There are days when I open my computer, look at the screen and have no words. It’s so much easier to tell a story when the story is complete. However, sometimes when I’m standing in the middle, it’s really hard to tell the story with hope.
In Exodus 31, God was asking His people to build a tabernacle. Basically, He was asking them to build a place of worship, what we would call a church today. Until that time, God’s people didn’t have a building to worship in, so the idea of building a church was foreign. However, each and every time God commanded His people to act in His name, He also equipped them. God gave very specific instructions and in Exodus 31:6 the bible says this:
Moreover, I have appointed Oholiab son of Ahisamak, of the tribe of Dan, to help him. Also I have given ability to all the skilled workers to make everything I have commanded you:
Each time I have opened my computer and found no words this year, I have been reminded that this blog is not solely my work. I am a co-laborer with the Father to write this blog. When I realize that I am a co-laborer, words come more freely. The stories that are hard to tell, become easier when I realize this isn’t my story. It’s always about the Kingdom.

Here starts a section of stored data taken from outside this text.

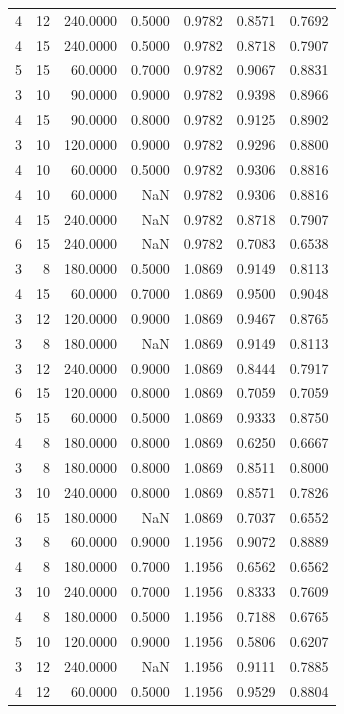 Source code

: \begin{tabular}{rrrrrrr}
4 & 12 & 240.0000 & 0.5000 & 0.9782 & 0.8571 & 0.7692 \\
4 & 15 & 240.0000 & 0.5000 & 0.9782 & 0.8718 & 0.7907 \\
5 & 15 & 60.0000 & 0.7000 & 0.9782 & 0.9067 & 0.8831 \\
3 & 10 & 90.0000 & 0.9000 & 0.9782 & 0.9398 & 0.8966 \\
4 & 15 & 90.0000 & 0.8000 & 0.9782 & 0.9125 & 0.8902 \\
3 & 10 & 120.0000 & 0.9000 & 0.9782 & 0.9296 & 0.8800 \\
4 & 10 & 60.0000 & 0.5000 & 0.9782 & 0.9306 & 0.8816 \\
4 & 10 & 60.0000 & NaN & 0.9782 & 0.9306 & 0.8816 \\
4 & 15 & 240.0000 & NaN & 0.9782 & 0.8718 & 0.7907 \\
6 & 15 & 240.0000 & NaN & 0.9782 & 0.7083 & 0.6538 \\
3 & 8 & 180.0000 & 0.5000 & 1.0869 & 0.9149 & 0.8113 \\
4 & 15 & 60.0000 & 0.7000 & 1.0869 & 0.9500 & 0.9048 \\
3 & 12 & 120.0000 & 0.9000 & 1.0869 & 0.9467 & 0.8765 \\
3 & 8 & 180.0000 & NaN & 1.0869 & 0.9149 & 0.8113 \\
3 & 12 & 240.0000 & 0.9000 & 1.0869 & 0.8444 & 0.7917 \\
6 & 15 & 120.0000 & 0.8000 & 1.0869 & 0.7059 & 0.7059 \\
5 & 15 & 60.0000 & 0.5000 & 1.0869 & 0.9333 & 0.8750 \\
4 & 8 & 180.0000 & 0.8000 & 1.0869 & 0.6250 & 0.6667 \\
3 & 8 & 180.0000 & 0.8000 & 1.0869 & 0.8511 & 0.8000 \\
3 & 10 & 240.0000 & 0.8000 & 1.0869 & 0.8571 & 0.7826 \\
6 & 15 & 180.0000 & NaN & 1.0869 & 0.7037 & 0.6552 \\
3 & 8 & 60.0000 & 0.9000 & 1.1956 & 0.9072 & 0.8889 \\
4 & 8 & 180.0000 & 0.7000 & 1.1956 & 0.6562 & 0.6562 \\
3 & 10 & 240.0000 & 0.7000 & 1.1956 & 0.8333 & 0.7609 \\
4 & 8 & 180.0000 & 0.5000 & 1.1956 & 0.7188 & 0.6765 \\
5 & 10 & 120.0000 & 0.9000 & 1.1956 & 0.5806 & 0.6207 \\
3 & 12 & 240.0000 & NaN & 1.1956 & 0.9111 & 0.7885 \\
4 & 12 & 60.0000 & 0.5000 & 1.1956 & 0.9529 & 0.8804 \\

\end{tabular}
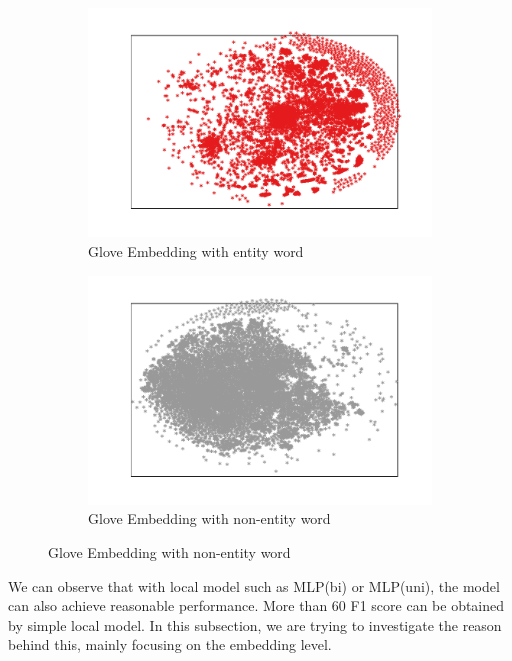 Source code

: \documentclass{article}
\begin{document}
\begin{itemize}
\begin{figure}[t]
	\centering
	\begin{subfigure}{0.5\textwidth}
		\includegraphics[width=\linewidth]{glove_embedding_positive.pdf}
		\caption{Glove Embedding with entity word}
		\label{fig:glove_positive}
	\end{subfigure}\hfil 
	\begin{subfigure}{0.5\textwidth}
		\includegraphics[width=\linewidth]{glove_embedding_negative.pdf}
		\caption{Glove Embedding with non-entity word}
		\label{fig:glove_negative}
	\end{subfigure}
\end{figure}

We can observe that with local model such as MLP(bi) or MLP(uni), the model can also achieve reasonable performance. More than 60 F1 score can be obtained by simple local model. In this subsection, we are trying to investigate the reason behind this, mainly focusing on the embedding level. 


\end{itemize}
\end{document}
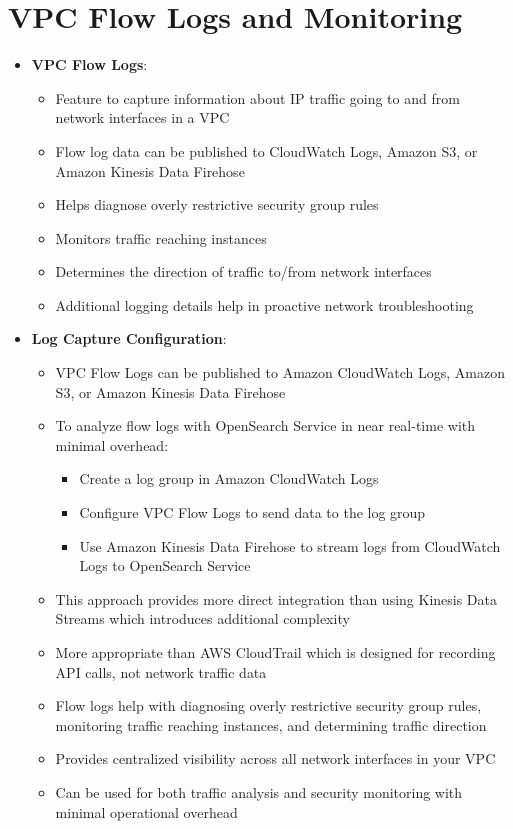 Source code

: \documentclass[11pt,a4paper]{report}
\begin{document}
\section{VPC Flow Logs and Monitoring}

\begin{itemize}
  \item \textbf{VPC Flow Logs}:
\begin{itemize}
  \item Feature to capture information about IP traffic going to and from network interfaces in a VPC
  \item Flow log data can be published to CloudWatch Logs, Amazon S3, or Amazon Kinesis Data Firehose
  \item Helps diagnose overly restrictive security group rules
  \item Monitors traffic reaching instances
  \item Determines the direction of traffic to/from network interfaces
  \item Additional logging details help in proactive network troubleshooting
\end{itemize}
  \item \textbf{Log Capture Configuration}:
\begin{itemize}
  \item VPC Flow Logs can be published to Amazon CloudWatch Logs, Amazon S3, or Amazon Kinesis Data Firehose
  \item To analyze flow logs with OpenSearch Service in near real-time with minimal overhead:
\begin{itemize}
  \item Create a log group in Amazon CloudWatch Logs
  \item Configure VPC Flow Logs to send data to the log group
  \item Use Amazon Kinesis Data Firehose to stream logs from CloudWatch Logs to OpenSearch Service
\end{itemize}
  \item This approach provides more direct integration than using Kinesis Data Streams which introduces additional complexity
  \item More appropriate than AWS CloudTrail which is designed for recording API calls, not network traffic data
  \item Flow logs help with diagnosing overly restrictive security group rules, monitoring traffic reaching instances, and determining traffic direction
  \item Provides centralized visibility across all network interfaces in your VPC
  \item Can be used for both traffic analysis and security monitoring with minimal operational overhead
\end{itemize}
\end{itemize}
\end{document}
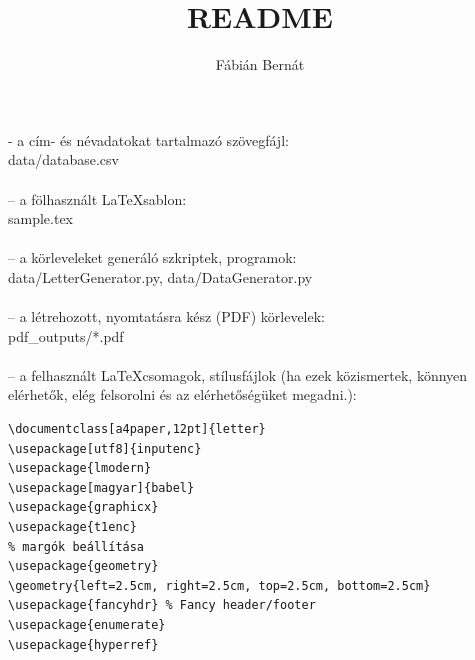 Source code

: \documentclass{article}
\title{README}
\author{Fábián Bernát}
\begin{document}
- a cím- és névadatokat tartalmazó szövegfájl:
\\
data/database.csv
\\\\
– a fölhasznált \LaTeX sablon:
\\
sample.tex
\\\\
– a körleveleket generáló szkriptek, programok:
\\
data/LetterGenerator.py, data/DataGenerator.py
\\\\
– a létrehozott, nyomtatásra kész (PDF) körlevelek:
\\
pdf\_outputs/*.pdf
\\\\
– a felhasznált \LaTeX csomagok, stílusfájlok (ha ezek közismertek,
könnyen elérhetők, elég felsorolni és az elérhetőségüket megadni.):
\begin{verbatim}
\documentclass[a4paper,12pt]{letter}
\usepackage[utf8]{inputenc}
\usepackage{lmodern}
\usepackage[magyar]{babel}
\usepackage{graphicx}
\usepackage{t1enc}
% margók beállítása
\usepackage{geometry} 
\geometry{left=2.5cm, right=2.5cm, top=2.5cm, bottom=2.5cm}
\usepackage{fancyhdr} % Fancy header/footer
\usepackage{enumerate}
\usepackage{hyperref}
\end{verbatim}
\end{document}
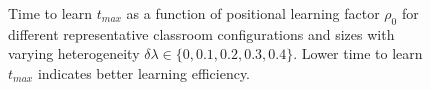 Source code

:\begin{figure}[htbp!]
   \caption[Positional learning factor $\rho_0$ dependence of time to learn $t_{max}$ for the heterogeneous classroom model for representative SAs and heterogeneity $\delta\lambda$]{Time to learn $t_{max}$ as a function of positional learning factor $\rho_0$ for different representative classroom configurations and sizes with varying heterogeneity $\delta\lambda \in \lbrace 0, 0.1, 0.2, 0.3, 0.4 \rbrace$. Lower time to learn $t_{max}$ indicates better learning efficiency.}
   \label{fig:2DBPCAIH t-rho plot}
\end{figure}


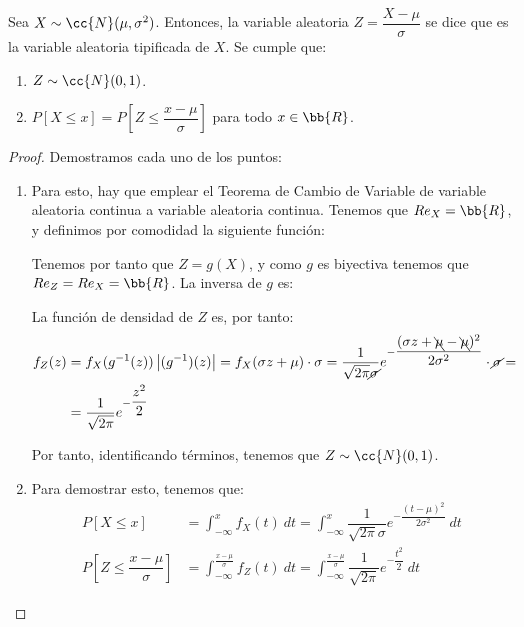 \begin{prop}
    Sea $X\sim \cc{N}(\mu,\sigma^2)$. Entonces, la variable aleatoria $Z = \dfrac{X-\mu}{\sigma}$ se dice que es la variable aleatoria tipificada de $X$.
    Se cumple que:
    \begin{enumerate}
        \item $Z\sim \cc{N}(0,1)$.
        \item $P[X\leq x] = P\left[Z\leq \dfrac{x-\mu}{\sigma}\right]$ para todo $x\in \bb{R}$.
    \end{enumerate}
\end{prop}
\begin{proof}
    Demostramos cada uno de los puntos:
    \begin{enumerate}
        \item Para esto, hay que emplear el Teorema de Cambio de Variable de
        variable aleatoria continua a variable aleatoria continua. Tenemos que $Re_X = \bb{R}$, y definimos por comodidad la siguiente función:

        Tenemos por tanto que $Z=g(X)$, y como $g$ es biyectiva tenemos que $Re_Z = Re_X = \bb{R}$.
        La inversa de $g$ es:

        La función de densidad de $Z$ es, por tanto:
        \begin{align*}
            f_Z(z) &= f_X(g^{-1}(z))\left|(g^{-1})(z)\right| = f_X(\sigma z + \mu)\cdot \sigma = \dfrac{1}{\sqrt{2\pi}\cancel{\sigma}}e^{-\dfrac{(\sigma z+\bcancel{\mu} -\bcancel{\mu})^2}{2\sigma^2}} \cdot \cancel{\sigma} =\\&= \dfrac{1}{\sqrt{2\pi}}e^{-\dfrac{z^2}{2}}
        \end{align*}

        Por tanto, identificando términos, tenemos que $Z\sim \cc{N}(0,1)$.

        \item Para demostrar esto, tenemos que:
        \begin{align*}
            P[X\leq x] &= \int_{-\infty}^{x} f_X(t)~dt = \int_{-\infty}^{x} \dfrac{1}{\sqrt{2\pi}\sigma} e^{-\dfrac{(t-\mu)^2}{2\sigma^2}}~dt \\
            P\left[Z\leq \dfrac{x-\mu}{\sigma}\right] &= \int_{-\infty}^{\frac{x-\mu}{\sigma}} f_Z(t)~dt = \int_{-\infty}^{\frac{x-\mu}{\sigma}} \dfrac{1}{\sqrt{2\pi}} e^{-\dfrac{t^2}{2}}~dt
        \end{align*}


\end{enumerate}
\end{proof}
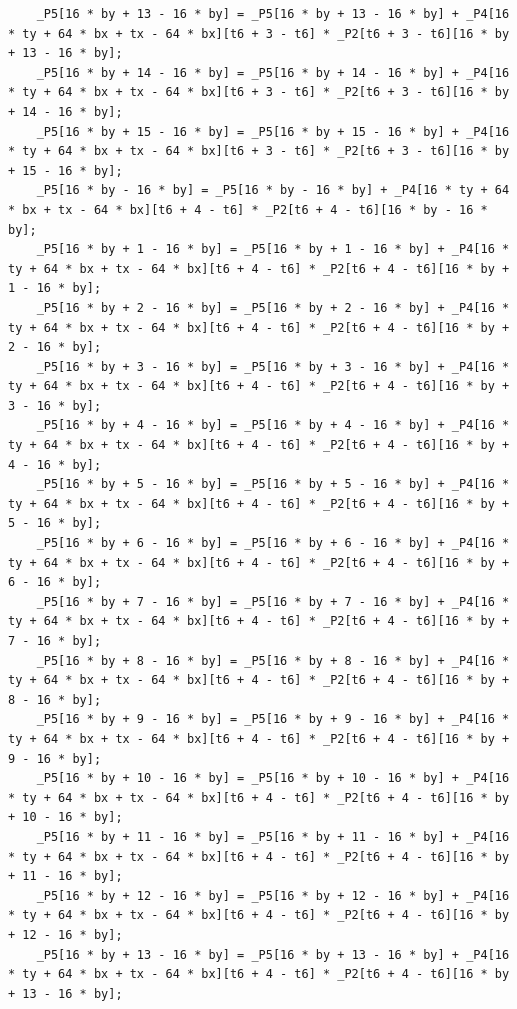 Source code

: \documentclass[msthesis,justified,copyright,final,numbers,sort&compress,
gsmodern,amstex,natbib]{uothesis}
\begin{document}
\begin{lstlisting}
    _P5[16 * by + 13 - 16 * by] = _P5[16 * by + 13 - 16 * by] + _P4[16 * ty + 64 * bx + tx - 64 * bx][t6 + 3 - t6] * _P2[t6 + 3 - t6][16 * by + 13 - 16 * by];
    _P5[16 * by + 14 - 16 * by] = _P5[16 * by + 14 - 16 * by] + _P4[16 * ty + 64 * bx + tx - 64 * bx][t6 + 3 - t6] * _P2[t6 + 3 - t6][16 * by + 14 - 16 * by];
    _P5[16 * by + 15 - 16 * by] = _P5[16 * by + 15 - 16 * by] + _P4[16 * ty + 64 * bx + tx - 64 * bx][t6 + 3 - t6] * _P2[t6 + 3 - t6][16 * by + 15 - 16 * by];
    _P5[16 * by - 16 * by] = _P5[16 * by - 16 * by] + _P4[16 * ty + 64 * bx + tx - 64 * bx][t6 + 4 - t6] * _P2[t6 + 4 - t6][16 * by - 16 * by];
    _P5[16 * by + 1 - 16 * by] = _P5[16 * by + 1 - 16 * by] + _P4[16 * ty + 64 * bx + tx - 64 * bx][t6 + 4 - t6] * _P2[t6 + 4 - t6][16 * by + 1 - 16 * by];
    _P5[16 * by + 2 - 16 * by] = _P5[16 * by + 2 - 16 * by] + _P4[16 * ty + 64 * bx + tx - 64 * bx][t6 + 4 - t6] * _P2[t6 + 4 - t6][16 * by + 2 - 16 * by];
    _P5[16 * by + 3 - 16 * by] = _P5[16 * by + 3 - 16 * by] + _P4[16 * ty + 64 * bx + tx - 64 * bx][t6 + 4 - t6] * _P2[t6 + 4 - t6][16 * by + 3 - 16 * by];
    _P5[16 * by + 4 - 16 * by] = _P5[16 * by + 4 - 16 * by] + _P4[16 * ty + 64 * bx + tx - 64 * bx][t6 + 4 - t6] * _P2[t6 + 4 - t6][16 * by + 4 - 16 * by];
    _P5[16 * by + 5 - 16 * by] = _P5[16 * by + 5 - 16 * by] + _P4[16 * ty + 64 * bx + tx - 64 * bx][t6 + 4 - t6] * _P2[t6 + 4 - t6][16 * by + 5 - 16 * by];
    _P5[16 * by + 6 - 16 * by] = _P5[16 * by + 6 - 16 * by] + _P4[16 * ty + 64 * bx + tx - 64 * bx][t6 + 4 - t6] * _P2[t6 + 4 - t6][16 * by + 6 - 16 * by];
    _P5[16 * by + 7 - 16 * by] = _P5[16 * by + 7 - 16 * by] + _P4[16 * ty + 64 * bx + tx - 64 * bx][t6 + 4 - t6] * _P2[t6 + 4 - t6][16 * by + 7 - 16 * by];
    _P5[16 * by + 8 - 16 * by] = _P5[16 * by + 8 - 16 * by] + _P4[16 * ty + 64 * bx + tx - 64 * bx][t6 + 4 - t6] * _P2[t6 + 4 - t6][16 * by + 8 - 16 * by];
    _P5[16 * by + 9 - 16 * by] = _P5[16 * by + 9 - 16 * by] + _P4[16 * ty + 64 * bx + tx - 64 * bx][t6 + 4 - t6] * _P2[t6 + 4 - t6][16 * by + 9 - 16 * by];
    _P5[16 * by + 10 - 16 * by] = _P5[16 * by + 10 - 16 * by] + _P4[16 * ty + 64 * bx + tx - 64 * bx][t6 + 4 - t6] * _P2[t6 + 4 - t6][16 * by + 10 - 16 * by];
    _P5[16 * by + 11 - 16 * by] = _P5[16 * by + 11 - 16 * by] + _P4[16 * ty + 64 * bx + tx - 64 * bx][t6 + 4 - t6] * _P2[t6 + 4 - t6][16 * by + 11 - 16 * by];
    _P5[16 * by + 12 - 16 * by] = _P5[16 * by + 12 - 16 * by] + _P4[16 * ty + 64 * bx + tx - 64 * bx][t6 + 4 - t6] * _P2[t6 + 4 - t6][16 * by + 12 - 16 * by];
    _P5[16 * by + 13 - 16 * by] = _P5[16 * by + 13 - 16 * by] + _P4[16 * ty + 64 * bx + tx - 64 * bx][t6 + 4 - t6] * _P2[t6 + 4 - t6][16 * by + 13 - 16 * by];

\end{lstlisting}
\end{document}

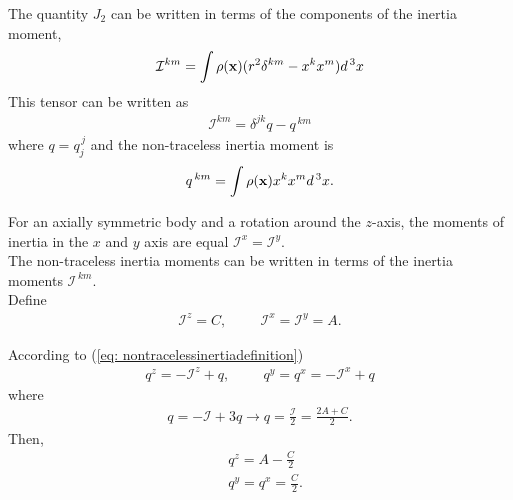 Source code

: The quantity $J_2$ can be written in terms of the components of the inertia moment\cite{Goldstain},
\begin{align}
\label{eq: inertiamomentgeneral}
	\mathcal{I}^{km} = \int \rho(\mathbf{x}) (r^2 \delta ^{km} - x^k x^m)  d^{\hspace{0.05cm}3}x
\end{align}
This tensor can be written as
\begin{align}
\label{eq: nontracelessinertiadefinition}
	\mathcal{I}^{km}  = \delta^{jk}q - q^{\,km} 
\end{align}
where $q = q^{\,j}_j$ and the non-traceless inertia moment is \cite{Brumberg}
\begin{align}
\label{eq: nontraclessinertiamoment}
	q^{\,km} = \int \rho(\mathbf{x}) x^k x^m  d^{\hspace{0.05cm}3}x.
\end{align}

For an axially symmetric body and a rotation around the $z$-axis, the moments of inertia in the $x$ and $y$ axis are equal $\mathcal{I}^{x} =\mathcal{I}^{y} $. \\%

The non-traceless inertia moments can be written in terms of the inertia moments $\mathcal{I}^{\,km}$.\\

Define
\begin{align}
\mathcal{I}^{z} = C , \hspace{1cm}
\mathcal{I}^{x} = \mathcal{I}^{y}  = A.
\end{align}

According to (\ref{eq: nontracelessinertiadefinition})
\begin{align*}
q^{z} = -\mathcal{I}^{z} + q, \hspace{1cm}
q^{y} = q^{x} = -\mathcal{I}^{x} + q
\end{align*}
where
\begin{align*}
 q = -\mathcal{I} + 3q \rightarrow q =  \frac{\mathcal{I}}{2} = \frac{2A+C}{2}.
\end{align*}
Then, 
\begin{subequations}
\label{eq: inertiamomentobrumberchipotential}
\begin{align}
&q^{z} = A - \frac{C}{2}\\
&q^{y} = q^{x} = \frac{C}{2}.
\end{align}
\end{subequations}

All of us are called to co-labor in kingdom work, but our work may look different. For me, I feel called to write. However for you, it may be something completely different. Maybe you are called to speak, to lead, to organize, to rock babies in the nursery, to mow your neighbors lawn or to work diligently at your day job. Wherever you feel God calling you to help build His kingdom, He will equip you. We have a generous Father who is waiting to help you carry out His work.
Today I want to challenge you to say “yes” to the kingdom work God is calling you to. I can’t promise it will be easy, but I can tell you it will be rewarding! It will lead to character and endurance and hope. Romans 5:5 promises hope will never put us to shame.